Regarding the first period, we argue that Scot’s and Jameson’s reports, on which the first part of the dataset is strongly based, are key references about the episodes of cholera between 1814 and 1824 in the whole Hindustan. When searching for corresponding data on the location, most were cited by these primary sources. A map displaying the cholera epidemics of 1817 to 1819 found after parsing and plotting, seems to corroborate the geocoding of Scot’s and Jameson’s report - see Fig. 3.

Usage Note

An obvious limitation is that the coverage is not complete through time and space. For a given year, some localities are either not covered (there are no data) while others have a rate of coverage going from 7.7% to 100%. It means that for each geographical entity having an observation, the data we provide may come from only 7.7% of the localities included in the entity to 100%. Any future use of the dataset should take this into account, potentially by using the variable “% Divisions with Available Data” as an indicator of the level of imputation. Any robustness checks should probably exclude localities with the lowest rates of coverage. For the first part of our dataset, covering the period 1814–1904, any future user should also consider coverages indicated in Tables 1, 2 as a useful indicator of the level of representativeness of our measures by year and country.
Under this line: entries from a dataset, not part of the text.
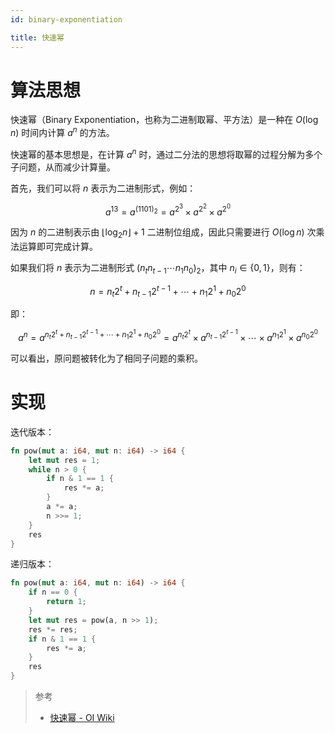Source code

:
```yaml
---
id: binary-exponentiation

title: 快速幂
---
```


# 算法思想

快速幂（Binary Exponentiation，也称为二进制取幂、平方法）是一种在 $O(\log n)$ 时间内计算 $a^n$ 的方法。

快速幂的基本思想是，在计算 $a^n$ 时，通过二分法的思想将取幂的过程分解为多个子问题，从而减少计算量。

首先，我们可以将 $n$ 表示为二进制形式，例如：

```math
a^{13} = a^{(1101)_2} = a^{2^3} \times a^{2^2} \times a^{2^0}
```

因为 $n$ 的二进制表示由 $\lfloor \log_2 n \rfloor + 1$ 二进制位组成，因此只需要进行 $O(\log n)$ 次乘法运算即可完成计算。

如果我们将 $n$ 表示为二进制形式 $(n_t n_{t-1} \cdots n_1 n_0)_2$，其中 $n_i \in \{0, 1\}$，则有：

```math
n = n_t 2^t + n_{t-1} 2^{t-1} + \cdots + n_1 2^1 + n_0 2^0
```

即：

```math
a^n
=
a^{n_t 2^t + n_{t-1} 2^{t-1} + \cdots + n_1 2^1 + n_0 2^0}
=
a^{n_t 2^t} \times a^{n_{t-1} 2^{t-1}} \times \cdots \times a^{n_1 2^1} \times a^{n_0 2^0}
```

可以看出，原问题被转化为了相同子问题的乘积。

# 实现

迭代版本：

```rust
fn pow(mut a: i64, mut n: i64) -> i64 {
    let mut res = 1;
    while n > 0 {
        if n & 1 == 1 {
            res *= a;
        }
        a *= a;
        n >>= 1;
    }
    res
}
```

递归版本：

```rust
fn pow(mut a: i64, mut n: i64) -> i64 {
    if n == 0 {
        return 1;
    }
    let mut res = pow(a, n >> 1);
    res *= res;
    if n & 1 == 1 {
        res *= a;
    }
    res
}
```

> 参考
>
> - [快速幂 - OI Wiki](https://oi-wiki.org/math/binary-exponentiation/)

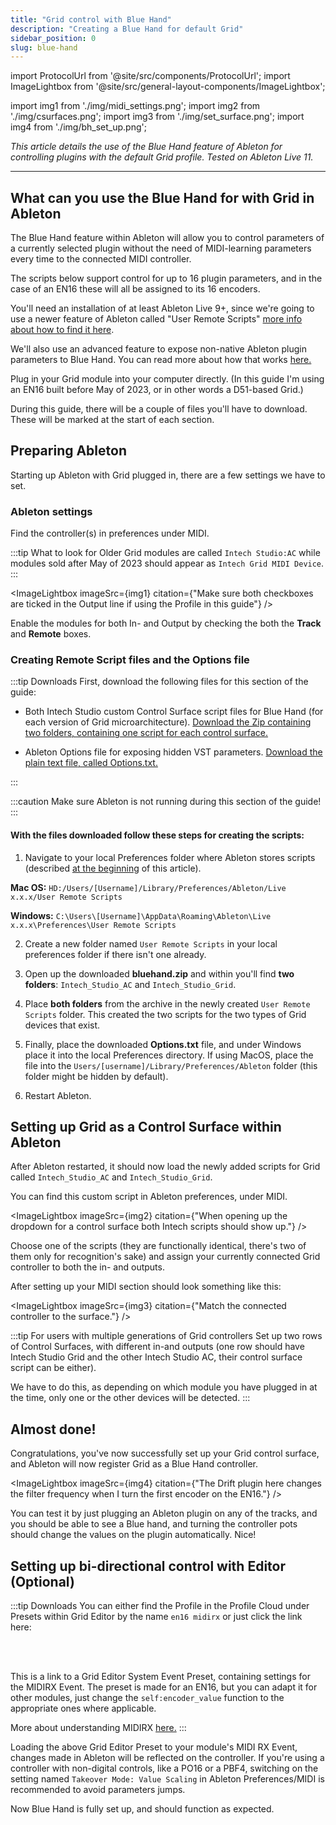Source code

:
```yaml
---
title: "Grid control with Blue Hand"
description: "Creating a Blue Hand for default Grid"
sidebar_position: 0
slug: blue-hand
---
```


import ProtocolUrl from '@site/src/components/ProtocolUrl';
import ImageLightbox from '@site/src/general-layout-components/ImageLightbox';

import img1 from './img/midi_settings.png';
import img2 from './img/csurfaces.png';
import img3 from './img/set_surface.png';
import img4 from './img/bh_set_up.png';



*This article details the use of the Blue Hand feature of Ableton for controlling plugins with the default Grid profile. Tested on Ableton Live 11.*


---



## What can you use the Blue Hand for with Grid in Ableton

The Blue Hand feature within Ableton will allow you to control parameters of a currently selected plugin without the need of MIDI-learning parameters every time to the connected MIDI controller.

The scripts below support control for up to 16 plugin parameters, and in the case of an EN16 these will all be assigned to its 16 encoders.

You'll need an installation of at least Ableton Live 9+, since we're going to use a newer feature of Ableton called "User Remote Scripts" [more info about how to find it here](https://help.ableton.com/hc/en-us/articles/206240184-Creating-your-own-Control-Surface-script). 

We'll also use an advanced feature to expose non-native Ableton plugin parameters to Blue Hand. You can read more about how that works [here.](https://help.ableton.com/hc/en-us/articles/6003224107292-Options-txt-file) 

Plug in your Grid module into your computer directly. (In this guide I'm using an EN16 built before May of 2023, or in other words a D51-based Grid.)

During this guide, there will be a couple of files you'll have to download. These will be marked at the start of each section.



## Preparing Ableton

Starting up Ableton with Grid plugged in, there are a few settings we have to set.

### Ableton settings

Find the controller(s) in preferences under MIDI.

:::tip What to look for
Older Grid modules are called `Intech Studio:AC` while modules sold after May of 2023 should appear as `Intech Grid MIDI Device`.
:::

<ImageLightbox imageSrc={img1}  citation={"Make sure both checkboxes are ticked in the Output line if using the Profile in this guide"} />

Enable the modules for both In- and Output by checking the both the **Track** and **Remote** boxes. 

### Creating Remote Script files and the Options file

:::tip Downloads
First, download the following files for this section of the guide:

- Both Intech Studio custom Control Surface script files for Blue Hand (for each version of Grid microarchitecture). 
<a target="_blank" href="/presets/bluehand/bluehand.zip" download="bluehand.zip"> Download the Zip containing two folders, containing one script for each control surface.</a> 

- Ableton Options file for exposing hidden VST parameters. 
<a target="_blank" href="/presets/bluehand/Options.txt" download="Options.txt"> Download the plain text file, called Options.txt.</a> 

:::

:::caution
Make sure Ableton is not running during this section of the guide!
:::




#### With the files downloaded follow these steps for creating the scripts:

1. Navigate to your local Preferences folder where Ableton stores scripts (described [at the beginning](./blue-hand.md#what-can-you-use-the-blue-hand-for-with-grid-in-ableton) of this article).

**Mac OS:** `HD:/Users/[Username]/Library/Preferences/Ableton/Live x.x.x/User Remote Scripts`

**Windows:** `C:\Users\[Username]\AppData\Roaming\Ableton\Live x.x.x\Preferences\User Remote Scripts`

2. Create a new folder named `User Remote Scripts` in your local preferences folder if there isn't one already.

3. Open up the downloaded **bluehand.zip** and within you'll find **two folders**: `Intech_Studio_AC` and `Intech_Studio_Grid`.

4. Place **both folders** from the archive in the newly created `User Remote Scripts` folder. This created the two scripts for the two types of Grid devices that exist.

5. Finally, place the downloaded **Options.txt** file, and under Windows place it into the local Preferences directory. If using MacOS, place the file into the `Users/[username]/Library/Preferences/Ableton` folder (this folder might be hidden by default).

6. Restart Ableton.

## Setting up Grid as a Control Surface within Ableton

After Ableton restarted, it should now load the newly added scripts for Grid called `Intech_Studio_AC` and `Intech_Studio_Grid`.

You can find this custom script in Ableton preferences, under MIDI.

<ImageLightbox imageSrc={img2}  citation={"When opening up the dropdown for a control surface both Intech scripts should show up."} />

Choose one of the scripts (they are functionally identical, there's two of them only for recognition's sake) and assign your currently connected Grid controller to both the in- and outputs.

After setting up your MIDI section should look something like this:

<ImageLightbox imageSrc={img3}  citation={"Match the connected controller to the surface."} />

:::tip For users with multiple generations of Grid controllers
Set up two rows of Control Surfaces, with different in-and outputs (one row should have Intech Studio Grid and the other Intech Studio AC, their control surface script can be either).

We have to do this, as depending on which module you have plugged in at the time, only one or the other devices will be detected.
:::

## Almost done!

Congratulations, you've now successfully set up your Grid control surface, and Ableton will now register Grid as a Blue Hand controller.

<ImageLightbox imageSrc={img4}  citation={"The Drift plugin here changes the filter frequency when I turn the first encoder on the EN16."} />


You can test it by just plugging an Ableton plugin on any of the tracks, and you should be able to see a Blue hand, and turning the controller pots should change the values on the plugin automatically. Nice!


## Setting up bi-directional control with Editor (Optional)

:::tip Downloads
You can either find the Profile in the Profile Cloud under Presets within Grid Editor by the name `en16 midirx` or just click the link here:

<ProtocolUrl title="Click here to import the EN16 MIDIRX Preset in Editor" protocolUrl="grid-editor://?config-link=weNFaPglV3lnwzeKElVr"/>

<br></br>

This is a link to a Grid Editor System Event Preset, containing settings for the MIDIRX Event. The preset is made for an EN16, but you can adapt it for other modules, just change the `self:encoder_value` function to the appropriate ones where applicable.

More about understanding MIDIRX [here.](/docs/wiki/more/midi-rx.md) 
:::

Loading the above Grid Editor Preset to your module's MIDI RX Event, changes made in Ableton will be reflected on the controller. If you're using a controller with non-digital controls, like a PO16 or a PBF4, switching on the setting named `Takeover Mode: Value Scaling` in Ableton Preferences/MIDI is recommended to avoid parameters jumps.


Now Blue Hand is fully set up, and should function as expected.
Despite this limitation, in our view, the dataset could be used to bring new lights on existing works. For example, the analysis of the productivity of Indian railways between 1874 and 1912 (Bogart and Chaudary13) could be differentiated by the geographic prevalence of the epidemic. It could also be the case that complementary datasets may bring light into the impact of epidemics in the long-run, and that cholera may be as important as the plague (Siuda and Sunde14). The historical presence of Cholera as we document it could also help understanding the roots of cultural persistence in India, regarding for instance the status of women15 and beyond16. Overall, this data will be valuable for studies of the long-term effects of epidemics in different contexts12.